▶ _WHAT IS BEING ASKED_: An exact transcription of all the data is required, with every image removed.
*** DATA LISTING ***
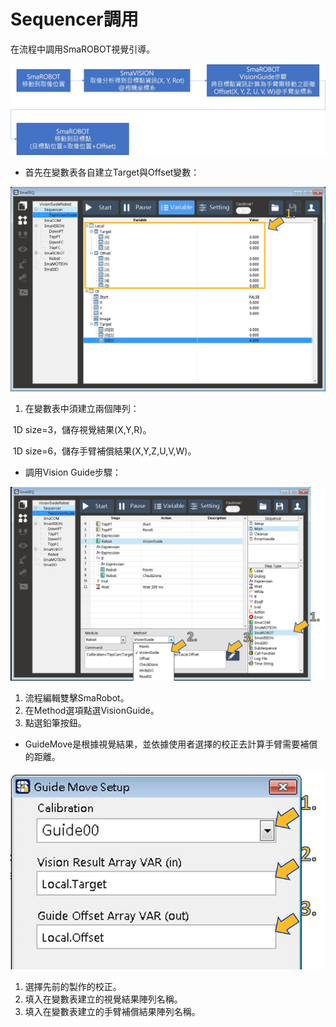 # Sequencer調用

在流程中調用SmaROBOT視覺引導。

![SmaRobot&#x8996;&#x89BA;&#x5F15;&#x5C0E;&#x6D41;&#x7A0B;](../../.gitbook/assets/sequencer-diao-yong-1.jpg)

* 首先在變數表各自建立Target與Offset變數：

![&#x8B8A;&#x6578;&#x8868;&#x5EFA;&#x7ACB;&#x8B8A;&#x6578;](../../.gitbook/assets/sequencer-diao-yong-2.jpg)

1. 在變數表中須建立兩個陣列：

 ​        1D size=3，儲存視覺結果\(X,Y,R\)。

 ​        1D size=6，儲存手臂補償結果\(X,Y,Z,U,V,W\)。

* 調用Vision Guide步驟：

![Vision Guide &#x6B65;&#x9A5F;](../../.gitbook/assets/sequencer-diao-yong-3.jpg)

1. 流程編輯雙擊SmaRobot。
2. 在Method選項點選VisionGuide。
3. 點選鉛筆按鈕。

* GuideMove是根據視覺結果，並依據使用者選擇的校正去計算手臂需要補償的距離。

![Guide Move Setup&#x8AAA;&#x660E;](../../.gitbook/assets/sequencer-diao-yong-4.jpg)

1. 選擇先前的製作的校正。
2. 填入在變數表建立的視覺結果陣列名稱。
3. 填入在變數表建立的手臂補償結果陣列名稱。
*** End of DATA LISTING ***
▶ _SOLUTION BELOW_:
 # Sequencer調用

在流程中調用SmaROBOT視覺引導。

![SmaRobot&#x8996;&#x89BA;&#x5F15;&#x5C0E;&#x6D41;&#x7A0B;](../../.gitbook/assets/sequencer-diao-yong-1.jpg)

* 首先在變數表各自建立Target與Offset變數：

![&#x8B8A;&#x6578;&#x8868;&#x5EFA;&#x7ACB;&#x8B8A;&#x6578;](../../.gitbook/assets/sequencer-diao-yong-2.jpg)

1. 在變數表中須建立兩個陣列：

 ​        1D size=3，儲存視覺結果\(X,Y,R\)。

 ​        1D size=6，儲存手臂補償結果\(X,Y,Z,U,V,W\)。

* 調用Vision Guide步驟：

![Vision Guide &#x6B65;&#x9A5F;](../../.gitbook/assets/sequencer-diao-yong-3.jpg)

1. 流程編輯雙擊SmaRobot。
2. 在Method選項點選VisionGuide。
3. 點選鉛筆按鈕。

* GuideMove是根據視覺結果，並依據使用者選擇的校正去計算手臂需要補償的距離。

![Guide Move Setup&#x8AAA;&#x660E;](../../.gitbook/assets/sequencer-diao-yong-4.jpg)

1. 選擇先前的製作的校正。
2. 填入在變數表建立的視覺結果陣列名稱。
3. 填入在變數表建立的手臂補償結果陣列名稱。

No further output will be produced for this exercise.